→ **Required work**: Within the material below, locate the line with "4. **Web Workers**: Procesamiento" and the line with "## Caché Multinivel y Métricas", then return those two lines and all lines between them, exactly as written.
□ □ □
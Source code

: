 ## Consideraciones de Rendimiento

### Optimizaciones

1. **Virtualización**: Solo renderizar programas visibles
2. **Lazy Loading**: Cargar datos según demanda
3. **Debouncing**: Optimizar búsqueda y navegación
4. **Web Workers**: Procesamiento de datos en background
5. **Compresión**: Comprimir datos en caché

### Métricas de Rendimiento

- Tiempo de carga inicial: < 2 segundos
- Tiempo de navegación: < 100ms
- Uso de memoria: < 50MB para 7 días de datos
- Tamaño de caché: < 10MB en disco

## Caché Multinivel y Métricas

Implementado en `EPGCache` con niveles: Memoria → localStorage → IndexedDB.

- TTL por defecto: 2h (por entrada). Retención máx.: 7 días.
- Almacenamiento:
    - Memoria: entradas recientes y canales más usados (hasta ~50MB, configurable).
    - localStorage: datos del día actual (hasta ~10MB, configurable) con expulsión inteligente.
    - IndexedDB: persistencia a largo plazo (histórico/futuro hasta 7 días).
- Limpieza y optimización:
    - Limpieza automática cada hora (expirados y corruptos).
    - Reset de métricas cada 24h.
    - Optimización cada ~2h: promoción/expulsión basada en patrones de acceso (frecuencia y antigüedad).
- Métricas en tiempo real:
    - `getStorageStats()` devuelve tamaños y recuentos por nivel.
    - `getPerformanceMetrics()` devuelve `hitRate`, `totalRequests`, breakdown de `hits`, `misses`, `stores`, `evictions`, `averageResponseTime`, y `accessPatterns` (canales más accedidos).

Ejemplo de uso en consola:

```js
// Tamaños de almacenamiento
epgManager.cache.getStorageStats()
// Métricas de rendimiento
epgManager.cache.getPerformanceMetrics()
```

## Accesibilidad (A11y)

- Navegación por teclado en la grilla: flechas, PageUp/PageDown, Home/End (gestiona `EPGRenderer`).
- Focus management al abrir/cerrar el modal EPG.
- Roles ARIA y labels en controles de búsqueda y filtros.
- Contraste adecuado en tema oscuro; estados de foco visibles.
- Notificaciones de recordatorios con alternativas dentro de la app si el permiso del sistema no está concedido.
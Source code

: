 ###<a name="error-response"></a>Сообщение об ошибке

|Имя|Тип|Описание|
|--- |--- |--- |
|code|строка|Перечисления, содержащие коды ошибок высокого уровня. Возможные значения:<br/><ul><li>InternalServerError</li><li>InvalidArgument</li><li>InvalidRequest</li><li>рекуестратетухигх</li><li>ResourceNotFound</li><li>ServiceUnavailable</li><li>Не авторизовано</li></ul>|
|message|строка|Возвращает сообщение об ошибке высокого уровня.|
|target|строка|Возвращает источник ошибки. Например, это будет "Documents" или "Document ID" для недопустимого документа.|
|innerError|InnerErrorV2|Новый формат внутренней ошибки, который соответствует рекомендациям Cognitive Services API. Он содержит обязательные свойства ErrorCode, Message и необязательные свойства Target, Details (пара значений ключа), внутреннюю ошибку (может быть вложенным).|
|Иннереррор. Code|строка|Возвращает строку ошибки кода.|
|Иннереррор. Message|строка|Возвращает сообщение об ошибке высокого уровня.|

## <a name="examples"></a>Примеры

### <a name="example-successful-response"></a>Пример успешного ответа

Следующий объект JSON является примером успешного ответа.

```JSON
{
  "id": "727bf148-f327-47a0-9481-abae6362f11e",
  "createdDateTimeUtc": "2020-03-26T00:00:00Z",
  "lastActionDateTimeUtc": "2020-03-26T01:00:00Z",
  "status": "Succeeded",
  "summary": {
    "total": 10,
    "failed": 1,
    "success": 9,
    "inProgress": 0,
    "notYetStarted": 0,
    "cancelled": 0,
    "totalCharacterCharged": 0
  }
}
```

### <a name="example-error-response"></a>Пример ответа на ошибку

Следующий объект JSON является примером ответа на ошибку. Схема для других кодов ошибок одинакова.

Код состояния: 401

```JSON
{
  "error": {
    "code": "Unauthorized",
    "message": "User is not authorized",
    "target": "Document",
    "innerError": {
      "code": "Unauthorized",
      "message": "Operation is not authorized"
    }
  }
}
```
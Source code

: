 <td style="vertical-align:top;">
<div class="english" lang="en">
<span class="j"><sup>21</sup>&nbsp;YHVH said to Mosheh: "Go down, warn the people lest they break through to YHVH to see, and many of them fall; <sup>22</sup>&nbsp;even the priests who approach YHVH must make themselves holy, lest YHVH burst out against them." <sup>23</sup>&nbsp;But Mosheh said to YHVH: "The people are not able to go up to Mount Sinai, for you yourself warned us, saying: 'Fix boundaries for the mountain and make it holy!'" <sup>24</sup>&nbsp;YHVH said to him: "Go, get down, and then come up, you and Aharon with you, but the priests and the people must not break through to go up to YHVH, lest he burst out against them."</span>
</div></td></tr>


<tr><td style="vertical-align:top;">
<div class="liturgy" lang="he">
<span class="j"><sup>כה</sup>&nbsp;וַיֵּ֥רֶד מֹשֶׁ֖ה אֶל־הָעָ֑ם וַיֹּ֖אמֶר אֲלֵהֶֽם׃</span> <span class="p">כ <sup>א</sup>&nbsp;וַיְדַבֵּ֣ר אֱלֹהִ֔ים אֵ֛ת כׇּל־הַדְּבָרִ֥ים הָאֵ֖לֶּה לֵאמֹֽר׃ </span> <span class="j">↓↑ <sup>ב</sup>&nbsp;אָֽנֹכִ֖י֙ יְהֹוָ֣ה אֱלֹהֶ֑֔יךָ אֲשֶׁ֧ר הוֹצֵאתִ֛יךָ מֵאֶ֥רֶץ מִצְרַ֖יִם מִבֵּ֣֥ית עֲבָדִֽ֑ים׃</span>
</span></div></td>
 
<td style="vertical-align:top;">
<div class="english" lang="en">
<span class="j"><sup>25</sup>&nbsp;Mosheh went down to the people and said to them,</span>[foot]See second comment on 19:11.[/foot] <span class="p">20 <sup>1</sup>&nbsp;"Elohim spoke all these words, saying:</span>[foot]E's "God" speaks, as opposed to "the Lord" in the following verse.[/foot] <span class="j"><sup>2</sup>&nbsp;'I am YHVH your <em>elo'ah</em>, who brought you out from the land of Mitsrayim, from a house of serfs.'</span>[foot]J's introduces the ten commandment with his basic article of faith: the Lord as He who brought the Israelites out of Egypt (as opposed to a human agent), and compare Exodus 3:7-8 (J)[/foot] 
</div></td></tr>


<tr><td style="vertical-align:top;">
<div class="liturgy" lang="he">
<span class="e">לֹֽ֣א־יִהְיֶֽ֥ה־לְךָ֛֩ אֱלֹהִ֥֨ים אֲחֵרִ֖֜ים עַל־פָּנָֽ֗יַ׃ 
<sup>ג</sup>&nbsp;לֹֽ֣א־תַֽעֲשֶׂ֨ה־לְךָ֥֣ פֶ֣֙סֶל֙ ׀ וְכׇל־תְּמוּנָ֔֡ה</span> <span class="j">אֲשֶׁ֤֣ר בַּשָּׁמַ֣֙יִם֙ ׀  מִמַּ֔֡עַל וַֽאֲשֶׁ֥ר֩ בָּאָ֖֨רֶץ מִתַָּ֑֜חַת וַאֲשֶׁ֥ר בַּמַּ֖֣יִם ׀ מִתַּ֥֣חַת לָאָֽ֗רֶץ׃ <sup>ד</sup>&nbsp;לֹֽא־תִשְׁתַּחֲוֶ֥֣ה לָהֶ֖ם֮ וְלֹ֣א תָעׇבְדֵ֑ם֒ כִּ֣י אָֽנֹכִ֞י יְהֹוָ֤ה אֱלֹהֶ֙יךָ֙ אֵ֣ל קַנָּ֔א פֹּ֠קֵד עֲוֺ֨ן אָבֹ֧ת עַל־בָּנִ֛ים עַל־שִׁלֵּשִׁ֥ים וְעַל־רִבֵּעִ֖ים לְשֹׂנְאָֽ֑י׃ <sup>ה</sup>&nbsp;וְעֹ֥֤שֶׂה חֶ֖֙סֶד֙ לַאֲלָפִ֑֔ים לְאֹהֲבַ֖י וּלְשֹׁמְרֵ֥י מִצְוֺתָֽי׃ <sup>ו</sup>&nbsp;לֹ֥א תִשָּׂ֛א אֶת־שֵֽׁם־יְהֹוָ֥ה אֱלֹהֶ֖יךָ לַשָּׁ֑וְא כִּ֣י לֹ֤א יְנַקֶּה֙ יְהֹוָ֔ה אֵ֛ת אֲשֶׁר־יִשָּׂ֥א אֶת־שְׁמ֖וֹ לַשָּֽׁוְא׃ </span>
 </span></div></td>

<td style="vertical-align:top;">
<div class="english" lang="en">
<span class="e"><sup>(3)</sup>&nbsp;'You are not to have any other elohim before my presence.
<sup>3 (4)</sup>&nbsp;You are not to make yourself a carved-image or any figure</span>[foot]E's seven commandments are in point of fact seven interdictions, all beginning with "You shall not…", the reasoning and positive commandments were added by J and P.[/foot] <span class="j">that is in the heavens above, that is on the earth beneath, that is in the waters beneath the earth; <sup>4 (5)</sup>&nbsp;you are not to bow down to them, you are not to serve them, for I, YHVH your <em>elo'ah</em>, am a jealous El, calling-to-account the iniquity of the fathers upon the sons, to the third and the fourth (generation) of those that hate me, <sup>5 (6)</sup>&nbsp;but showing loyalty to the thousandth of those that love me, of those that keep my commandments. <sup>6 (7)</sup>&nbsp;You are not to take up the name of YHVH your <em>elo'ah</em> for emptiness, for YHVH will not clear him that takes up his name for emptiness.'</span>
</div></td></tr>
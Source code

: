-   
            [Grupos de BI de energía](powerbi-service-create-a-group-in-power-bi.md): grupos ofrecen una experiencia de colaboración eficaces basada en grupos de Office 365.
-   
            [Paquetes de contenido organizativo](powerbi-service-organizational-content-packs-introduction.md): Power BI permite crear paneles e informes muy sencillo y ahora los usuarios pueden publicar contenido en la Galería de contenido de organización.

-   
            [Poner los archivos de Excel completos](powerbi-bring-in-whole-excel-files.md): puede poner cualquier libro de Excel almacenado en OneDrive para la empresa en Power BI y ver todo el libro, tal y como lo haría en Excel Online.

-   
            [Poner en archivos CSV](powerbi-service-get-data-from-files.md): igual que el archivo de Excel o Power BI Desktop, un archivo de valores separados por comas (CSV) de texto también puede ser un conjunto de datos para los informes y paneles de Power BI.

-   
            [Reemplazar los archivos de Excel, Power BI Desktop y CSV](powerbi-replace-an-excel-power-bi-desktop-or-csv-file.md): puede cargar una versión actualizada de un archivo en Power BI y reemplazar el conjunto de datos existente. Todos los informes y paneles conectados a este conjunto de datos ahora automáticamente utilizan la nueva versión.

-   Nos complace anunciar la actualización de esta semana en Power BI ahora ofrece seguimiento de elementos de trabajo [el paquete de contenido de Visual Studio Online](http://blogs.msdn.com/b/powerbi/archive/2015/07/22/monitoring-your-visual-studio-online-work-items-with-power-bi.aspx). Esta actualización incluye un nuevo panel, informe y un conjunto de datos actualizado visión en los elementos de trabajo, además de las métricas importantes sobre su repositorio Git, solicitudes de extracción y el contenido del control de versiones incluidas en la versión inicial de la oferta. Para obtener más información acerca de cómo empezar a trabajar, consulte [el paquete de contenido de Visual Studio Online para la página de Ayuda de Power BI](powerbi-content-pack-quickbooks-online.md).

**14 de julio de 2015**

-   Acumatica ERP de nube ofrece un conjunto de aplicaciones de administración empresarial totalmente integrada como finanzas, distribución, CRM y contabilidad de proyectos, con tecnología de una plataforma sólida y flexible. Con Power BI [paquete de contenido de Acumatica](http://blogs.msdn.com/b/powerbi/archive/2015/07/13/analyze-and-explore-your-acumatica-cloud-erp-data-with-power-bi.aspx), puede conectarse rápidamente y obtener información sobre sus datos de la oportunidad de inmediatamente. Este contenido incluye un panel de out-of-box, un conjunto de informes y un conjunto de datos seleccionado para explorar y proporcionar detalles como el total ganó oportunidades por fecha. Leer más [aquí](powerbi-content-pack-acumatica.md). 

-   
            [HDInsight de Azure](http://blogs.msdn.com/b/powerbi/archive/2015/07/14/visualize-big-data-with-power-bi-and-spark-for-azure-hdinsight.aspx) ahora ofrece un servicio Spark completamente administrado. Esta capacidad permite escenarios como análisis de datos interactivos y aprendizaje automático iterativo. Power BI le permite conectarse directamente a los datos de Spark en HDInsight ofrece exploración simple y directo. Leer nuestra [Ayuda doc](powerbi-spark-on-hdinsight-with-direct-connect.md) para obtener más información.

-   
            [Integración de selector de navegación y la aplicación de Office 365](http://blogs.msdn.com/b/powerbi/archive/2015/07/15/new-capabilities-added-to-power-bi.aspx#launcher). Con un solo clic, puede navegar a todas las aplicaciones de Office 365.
□ □ □
→ **Response below**:
4. **Web Workers**: Procesamiento de datos en background
5. **Compresión**: Comprimir datos en caché

### Métricas de Rendimiento

- Tiempo de carga inicial: < 2 segundos
- Tiempo de navegación: < 100ms
- Uso de memoria: < 50MB para 7 días de datos
- Tamaño de caché: < 10MB en disco

## Caché Multinivel y Métricas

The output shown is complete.